Which brings me to Kieran Long's point made in the comments section of my response to Blueprint's article. Kieran takes an interesting line defending traditional architectural journalism on the grounds that its mainstream position allows it to shock and surprise and therefore move the mainstream position on. Implicit in this argument is that blogs - which exist on the margins of proper, professional criticism and journalism - lack that element of surprise. They are expected to be extreme, partial, perverse, maverick etc.
The interesting about this is that it assumes a centre to architectural discourse. Even more so than Tim Abraham's article, which conceded (albeit somewhat angrily) that the critical centre has shifted. Kieran's point could be re-framed though. What if architectural criticism were not over there but over here? What if architecture were not the AJ technical and legal section, or tedious debates about 'style wars'*, and was actually something very different?
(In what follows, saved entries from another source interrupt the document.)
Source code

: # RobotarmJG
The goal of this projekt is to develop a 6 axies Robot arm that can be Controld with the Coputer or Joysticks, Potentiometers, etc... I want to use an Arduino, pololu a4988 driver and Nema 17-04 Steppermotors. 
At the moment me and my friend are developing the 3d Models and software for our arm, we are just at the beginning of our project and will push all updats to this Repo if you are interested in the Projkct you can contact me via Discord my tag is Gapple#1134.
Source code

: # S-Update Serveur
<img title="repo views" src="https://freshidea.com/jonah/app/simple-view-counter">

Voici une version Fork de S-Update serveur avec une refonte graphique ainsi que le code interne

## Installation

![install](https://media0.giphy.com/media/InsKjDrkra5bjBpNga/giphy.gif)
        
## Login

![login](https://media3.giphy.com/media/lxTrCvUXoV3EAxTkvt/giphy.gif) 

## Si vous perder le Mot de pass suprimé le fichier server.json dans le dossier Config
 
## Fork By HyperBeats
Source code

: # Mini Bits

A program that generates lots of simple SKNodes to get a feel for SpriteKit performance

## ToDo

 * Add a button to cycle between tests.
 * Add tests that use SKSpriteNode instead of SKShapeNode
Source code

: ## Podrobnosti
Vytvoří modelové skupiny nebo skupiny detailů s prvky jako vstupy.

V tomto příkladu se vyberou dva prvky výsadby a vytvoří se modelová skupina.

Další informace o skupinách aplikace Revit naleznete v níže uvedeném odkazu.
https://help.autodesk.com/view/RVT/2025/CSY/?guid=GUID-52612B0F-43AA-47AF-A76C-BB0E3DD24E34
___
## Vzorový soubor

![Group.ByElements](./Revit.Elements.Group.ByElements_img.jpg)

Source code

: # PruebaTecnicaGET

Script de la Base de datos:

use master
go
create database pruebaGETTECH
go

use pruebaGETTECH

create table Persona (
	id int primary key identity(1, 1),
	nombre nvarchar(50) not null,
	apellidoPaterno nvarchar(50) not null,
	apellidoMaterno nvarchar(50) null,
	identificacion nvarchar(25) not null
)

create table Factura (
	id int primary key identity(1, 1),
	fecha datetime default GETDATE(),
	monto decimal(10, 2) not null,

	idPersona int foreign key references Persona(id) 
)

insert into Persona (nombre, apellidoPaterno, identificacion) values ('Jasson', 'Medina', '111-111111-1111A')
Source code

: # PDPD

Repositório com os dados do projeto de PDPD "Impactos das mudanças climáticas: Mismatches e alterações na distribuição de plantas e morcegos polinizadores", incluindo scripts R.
The late Robin Evans once asked a similar question when reviewing Daniel Liebeskind's early drawings. Instead of viewing them as marginal, esoteric commentaries on the centre ground of architecture he suggested tipping up the whole epistemology and viewing them the other way. What if that kind of intellectual speculation were really the centre of architecture after all and everything was marginal to that activity?
So this is what I wanted to write about, to treat the marginal as somehow central to architecture. Not to build a new ivory tower, but as a way of keeping things interesting. To attempt to reposition those things at the margins of architecture - ice cream vans, rocket ship design, motorways and Christmas lights - as not just worthy of consideration, but an important part of the discipline.
I'm aware that this is part of a tradition and has its own history, one that I happily subscribe to. This tradition might include the Independant Group and The Smithsons of But Today We Collect Ads, Dan Graham's Homes of America, The Venturis (inevitably), Robin Evans' subtle deconstructions of architectural history and Bernard Tschumi's seminal reinvestigation of early, alternative strands of modernism.
Esteemed company I realise, and of course the reality falls short of the ambition, but I have as a side effect discovered more good writing and inspiring work on the internet than I ever imagined. In his essay Books v cigarettes, George Orwell argued that reading was a cheaper pleasure than smoking. Blogs cost nothing, allowing you to circumvent the entire publishing business, should you so wish. In this lies the freedom to re-write the script. Not to subvert the mainstream, but to shift it over there somewhere.
Blogging is interesting because it allows you to temporarily re-cast the familiar categories and hierarchies of architecture. Suddenly the lines of demarcation are up for grabs. Free of the dreadful need to appear reasonable and sane, it allows you to speculate for a moment that architecture isn't that at all, it's this!
* And Vicky Richardson has a point about the dreadful apolitical response of architects to the Prince of Wales.